◆ Work required: Output, exactly and alone, the lines from the one containing "- Xsmall: 80%" through the last line of the material below, both ends included.

◆ Supplied records:
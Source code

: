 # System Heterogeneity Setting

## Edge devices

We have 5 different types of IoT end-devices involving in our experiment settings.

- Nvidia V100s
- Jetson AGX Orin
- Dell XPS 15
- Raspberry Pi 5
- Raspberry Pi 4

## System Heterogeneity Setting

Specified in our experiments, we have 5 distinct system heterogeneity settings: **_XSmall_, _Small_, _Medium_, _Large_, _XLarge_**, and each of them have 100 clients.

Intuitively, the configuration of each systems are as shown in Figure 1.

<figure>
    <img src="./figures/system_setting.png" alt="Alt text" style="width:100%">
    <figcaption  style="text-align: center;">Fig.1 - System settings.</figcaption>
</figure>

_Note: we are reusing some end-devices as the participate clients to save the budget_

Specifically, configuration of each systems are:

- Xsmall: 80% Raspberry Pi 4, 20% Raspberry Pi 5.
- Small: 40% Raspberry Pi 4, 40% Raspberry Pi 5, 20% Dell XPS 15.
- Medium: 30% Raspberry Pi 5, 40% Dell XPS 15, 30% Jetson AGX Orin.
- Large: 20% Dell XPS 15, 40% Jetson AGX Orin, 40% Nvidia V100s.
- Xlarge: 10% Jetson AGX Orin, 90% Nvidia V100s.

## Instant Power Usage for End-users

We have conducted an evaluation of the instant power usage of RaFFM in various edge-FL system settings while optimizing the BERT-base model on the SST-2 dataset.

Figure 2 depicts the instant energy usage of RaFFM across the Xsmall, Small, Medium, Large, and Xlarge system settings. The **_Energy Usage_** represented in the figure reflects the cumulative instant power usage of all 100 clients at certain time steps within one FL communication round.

◆ Expected output:
- Xsmall: 80% Raspberry Pi 4, 20% Raspberry Pi 5.
- Small: 40% Raspberry Pi 4, 40% Raspberry Pi 5, 20% Dell XPS 15.
- Medium: 30% Raspberry Pi 5, 40% Dell XPS 15, 30% Jetson AGX Orin.
- Large: 20% Dell XPS 15, 40% Jetson AGX Orin, 40% Nvidia V100s.
- Xlarge: 10% Jetson AGX Orin, 90% Nvidia V100s.

## Instant Power Usage for End-users

We have conducted an evaluation of the instant power usage of RaFFM in various edge-FL system settings while optimizing the BERT-base model on the SST-2 dataset.

Figure 2 depicts the instant energy usage of RaFFM across the Xsmall, Small, Medium, Large, and Xlarge system settings. The **_Energy Usage_** represented in the figure reflects the cumulative instant power usage of all 100 clients at certain time steps within one FL communication round.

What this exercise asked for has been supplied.